Looking over his shoulder, he saw five horsemen approaching, so he examined his bow and arrows as he ran.

“All is well,” he muttered. “One of their spirits at the least must guide mine to the spirit land!” where, it was believed by them, there was no fighting.

Now he was within hearing of their whoops, but he was already at the foot of the butte. Their horses could not run up the steep ascent, and they were obliged to dismount. Like a deer the Sioux leaped from rock to rock, and almost within arrow-shot came his pursuers, wildly whooping and yelling.

When he had achieved the summit, he took his stand between two great rocks, and flashed his tiny looking-glass for a distress signal into the distant camp of his people.

For a long time no reply came, and many arrows flew over his head, as the Utes approached gradually from rock to rock. He, too, sent down a swift arrow now and then, to show them that he was no child or woman in fight, but brave as a bear when it is brought to bay.

“Ho, ho!” he shouted to the enemy, in token of a brave man’s welcome to danger and death.

They replied with yells of triumph, as they pressed more and more closely upon him. One of their number had been dispatched to notify the main war-party when they first saw Antelope, but he did not know this, and his courage was undiminished. From time to time he continued to flash his signal, and at last like lightning the little white flash came in reply.

The sun was low when the besieged warrior discovered a large body of horsemen approaching from the northwest. It was the Ute warparty! He looked earnestly once more toward the Sioux camp, shading his eyes with his right palm. There, too, were many moving specks upon the plain, drawing toward the foot of the hill!

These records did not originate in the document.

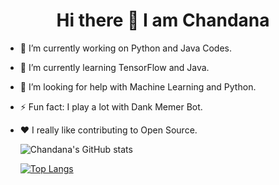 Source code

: <h1 align="center">Hi there 👋 I am Chandana</h1>

- 🔭 I’m currently working on Python and Java Codes.
- 🌱 I’m currently learning TensorFlow and Java.
- 🤔 I’m looking for help with Machine Learning and Python.
- ⚡ Fun fact: I play a lot with Dank Memer Bot.
- :heart:  I really like contributing to Open Source.


    ![Chandana's GitHub stats](https://github-readme-stats.vercel.app/api?username=RChandana&theme=dark&show_icons=true&align="centre")


    
     [![Top Langs](https://github-readme-stats.vercel.app/api/top-langs/?username=RChandana&theme=dark&show_icons=true)](https://github.com/anuraghazra/github-readme-stats)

At the middle of the afternoon they had caught his distress signal, and the entire camp was thrown into confusion, for but few of the men had returned from the daily hunt. As fast as they came in, the warriors hurried away upon their best horses, singing and yelling. When they reached the well-known butte, towering abruptly in the midst of the plain, they could distinguish their enemies massed behind the hanging rocks and scattered cedar-trees, crawling up closer and closer, for the large warparty reached the hill just as the scouts who held Antelope at bay discovered the approach of his kinsmen.

Antelope had long since exhausted his quiver of arrows and was gathering up many of those that fell about him to send them back among his pursuers. When their attention was withdrawn from him for an instant by the sudden onset of the Sioux, he sprang to his feet.